22 R: ggplot2

  • R package ggplot2 provides comprehensive options for plotting

  • The package is developed with the philosophy of grammar of graphics

  • Here, we provide some minimal examples of creating plots using ggplot2


22.1 ggplot2: Overview

  • Grammar of Graphics: ggplot2 by Hadley Wickham

  • Install ggplot2 in your current R environment: install.packages('ggplot2')

  • From RStudio: Tools > Install Packages and select ggplot2 in the package name text box

  • The initial gg in ggplot2 stands for grammar of graphics based on the concept the grammar of graphics by Leland Wilkinson.

  • Grammar of Graphics: The grammar tells us that a statistical graphic is a mapping from data to aesthetic attributes (colour, shape, size) of geometric objects (points, lines, bars).
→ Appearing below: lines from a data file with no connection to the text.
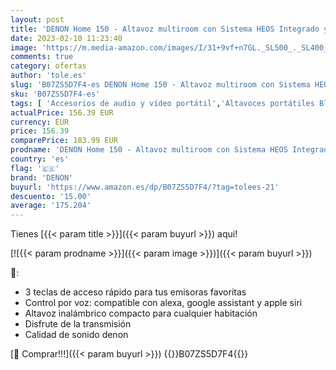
 ```yaml
---
layout: post
title: 'DENON Home 150 - Altavoz multiroom con Sistema HEOS Integrado y Control por Voz  Amazon Alexa  Google Assistant  Apple Siri   Color Negro'
date: 2023-02-10 11:23:40
image: 'https://m.media-amazon.com/images/I/31+9vf+n7GL._SL500_._SL400_.jpg'
comments: true
category: ofertas
author: 'tole.es'
slug: 'B07ZS5D7F4-es DENON Home 150 - Altavoz multiroom con Sistema HEOS...'
sku: 'B07ZS5D7F4-es'
tags: [ 'Accesorios de audio y vídeo portátil','Altavoces portátiles Bluetooth','Altavoces portátiles y altavoces con puerto dock','Audio y vídeo portátil','Electrónica','apple','denon','🇪🇸', ]
actualPrice: 156.39 EUR
currency: EUR
price: 156.39
comparePrice: 183.99 EUR
prodname: 'DENON Home 150 - Altavoz multiroom con Sistema HEOS Integrado y Control por Voz  Amazon Alexa  Google Assistant  Apple Siri   Color Negro'
country: 'es'
flag: '🇪🇸'
brand: 'DENON'
buyurl: 'https://www.amazon.es/dp/B07ZS5D7F4/?tag=tolees-21'
descuento: '15.00'
average: '175.204'
---
```


Tienes [{{< param title >}}]({{< param buyurl >}}) aqui!

[![{{< param prodname >}}]({{< param image >}})]({{< param buyurl >}})

🔎:

- 3 teclas de acceso rápido para tus emisoras favoritas
- Control por voz: compatible con alexa, google assistant y apple siri
- Altavoz inalámbrico compacto para cualquier habitación
- Disfrute de la transmisión
- Calidad de sonido denon

[🛒 Comprar!!!]({{< param buyurl >}})
{{<world>}}B07ZS5D7F4{{</world>}}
The plot may also contain statistical transformations of the data and is drawn on a specific coordinates system.

22.2 Steps of ggplot


22.3 Essential part

Arguments Explanation
data = The DATA that you want to plot
aes() AESTHETICS of the geometric and statistical objects, such as color, size, shape and position.
geom_ The GEOMETRIC shapes that will represent the data.

22.4 Advanced part

Arguments Explanation
stat_ STATISTICAL summaries of the data that can be plotted, such as quantiles, fitted curves (loess, linear models, etc.), sums and so o.
coord_ The transformation used for mapping data COORDINATES into the plane of the data rectangle.
facet_ The arrangement of the data into a grid of plots
theme_ The overall visual THEMES of a plot: background, grids, axe, default typeface, sizes, colors, etc.
scale_ MAP between the data and the aesthetic dimensions, such as data range to plot width or factor values to colors.

22.5 Geometric functions

Function Plot Graphical_parameters
geom_histogram Histogram colour, fill, alpha
geom_freqpoly Frequency polygon colour, fill, alpha
geom_density Density plot colour, fill, alpha, linetype
geom_rug Rug plot colour, side
geom_qq Quantile-Quantile plot colour, alpha, linetype, size
geom_boxplot Box plot colour, fill, alpha, notch, width
geom_violin Violin plot colour, fill, alpha, linetype, size
geom_point Scatter plot colour, alpha, shape, size
geom_jitter Jittered points colour, alpha, shape, size
geom_text Text colour, alpha, size, label, family, fontface
geom_bar Bar chart colour, fill, alpha
geom_line Line graph colour, alpha, linetype, size
geom_hline Horizontal line colour, alpha, linetype, size
geom_vline Vertical line colour, alpha, linetype, size
geom_smooth Fitted line method, formula, colour, fill, linetype, size

22.6 Read Data

Load ggplot2 library in the R environment

library(ggplot2)

Set the working directory to the data folder and read the iris dataset as an R object DF.

DF = read.csv('iris.csv')


22.7 Single variable

22.7.1 Histogram

g = ggplot(data = DF, mapping = aes(SepalLength)) + geom_histogram()
g

22.7.2 Density plot

g = ggplot(data = DF, mapping = aes(SepalLength)) + geom_histogram(aes(y = ..density..))
g = g + geom_density()
g

22.7.3 Boxplot

DF[['All Species']] = ''
g = ggplot(data = DF, mapping = aes(x = 'All Species', y = SepalLength)) + geom_boxplot()
g

22.7.4 Bar plot

g = ggplot(data = DF, mapping = aes(x = Species)) + geom_bar()
g

22.7.5 Pie chart

g = ggplot(data = DF, mapping = aes(x = '1', fill = Species)) + geom_bar()
g <- g + coord_polar(theta = 'y')
g

22.8 Multple variables

22.8.1 Scatter plot

g = ggplot(data = DF, mapping = aes(x = SepalLength, y = PetalLength)) + geom_point()
g

22.8.2 Scatter plot with group

g = ggplot(data = DF, mapping = aes(x = SepalLength, y = PetalLength, color = Species)) + geom_point()
g

22.8.3 Scatter plot matrix

require(GGally)

g = GGally::ggpairs(DF[, 1:4])
g

22.8.4 Boxplot

g = ggplot(data = DF, mapping = aes(x = Species, y = SepalLength)) + geom_boxplot()
g
g = ggplot(data = DF, mapping = aes(x = Species, y = SepalLength, colour = Species))
g = g + geom_boxplot() + facet_wrap( ~ Species)
g